• **ACTIVITY**
Where does the word "caption" show up in the records? Copy every line that has it.

<<<<

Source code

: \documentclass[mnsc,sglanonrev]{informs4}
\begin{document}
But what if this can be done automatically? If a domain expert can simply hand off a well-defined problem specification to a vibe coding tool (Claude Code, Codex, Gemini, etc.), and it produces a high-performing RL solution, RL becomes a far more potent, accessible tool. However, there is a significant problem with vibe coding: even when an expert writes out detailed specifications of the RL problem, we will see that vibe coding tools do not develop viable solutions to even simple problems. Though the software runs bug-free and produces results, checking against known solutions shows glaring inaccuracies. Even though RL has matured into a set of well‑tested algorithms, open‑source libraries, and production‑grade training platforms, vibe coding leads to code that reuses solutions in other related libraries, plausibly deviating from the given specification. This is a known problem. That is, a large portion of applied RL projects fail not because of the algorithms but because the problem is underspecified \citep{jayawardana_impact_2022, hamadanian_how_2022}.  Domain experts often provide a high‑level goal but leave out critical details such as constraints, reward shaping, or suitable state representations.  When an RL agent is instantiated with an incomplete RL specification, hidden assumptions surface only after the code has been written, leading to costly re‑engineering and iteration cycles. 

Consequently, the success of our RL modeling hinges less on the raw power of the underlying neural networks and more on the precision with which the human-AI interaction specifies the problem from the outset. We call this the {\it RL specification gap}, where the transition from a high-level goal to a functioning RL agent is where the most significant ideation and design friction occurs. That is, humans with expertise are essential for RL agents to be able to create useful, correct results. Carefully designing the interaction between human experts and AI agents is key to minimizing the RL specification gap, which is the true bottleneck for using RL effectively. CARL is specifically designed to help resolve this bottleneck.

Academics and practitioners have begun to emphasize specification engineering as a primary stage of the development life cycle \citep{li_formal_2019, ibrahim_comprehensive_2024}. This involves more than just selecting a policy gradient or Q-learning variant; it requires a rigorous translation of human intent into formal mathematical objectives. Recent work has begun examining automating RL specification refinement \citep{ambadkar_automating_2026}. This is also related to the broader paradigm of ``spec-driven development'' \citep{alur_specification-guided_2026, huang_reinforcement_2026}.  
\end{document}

>>>>
<<<<

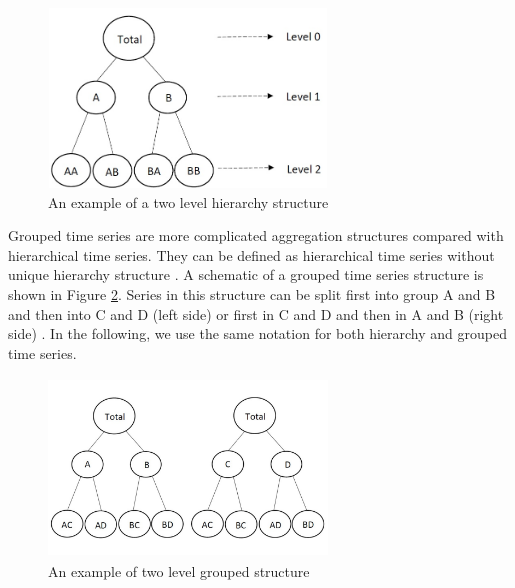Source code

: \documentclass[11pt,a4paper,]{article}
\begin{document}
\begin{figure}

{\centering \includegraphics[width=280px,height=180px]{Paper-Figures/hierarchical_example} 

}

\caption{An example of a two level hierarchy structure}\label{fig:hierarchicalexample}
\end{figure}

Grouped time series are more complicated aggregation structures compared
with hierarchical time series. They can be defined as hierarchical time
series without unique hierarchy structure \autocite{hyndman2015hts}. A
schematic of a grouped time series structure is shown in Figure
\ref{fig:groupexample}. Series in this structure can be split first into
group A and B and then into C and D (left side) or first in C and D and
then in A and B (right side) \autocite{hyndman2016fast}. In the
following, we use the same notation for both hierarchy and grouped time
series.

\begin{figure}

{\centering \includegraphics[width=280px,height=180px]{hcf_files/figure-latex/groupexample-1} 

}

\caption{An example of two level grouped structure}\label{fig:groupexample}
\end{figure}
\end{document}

>>>>

• **EXERCISE RESPONSE**
\caption{An example of a two level hierarchy structure}\label{fig:hierarchicalexample}
\caption{An example of two level grouped structure}\label{fig:groupexample}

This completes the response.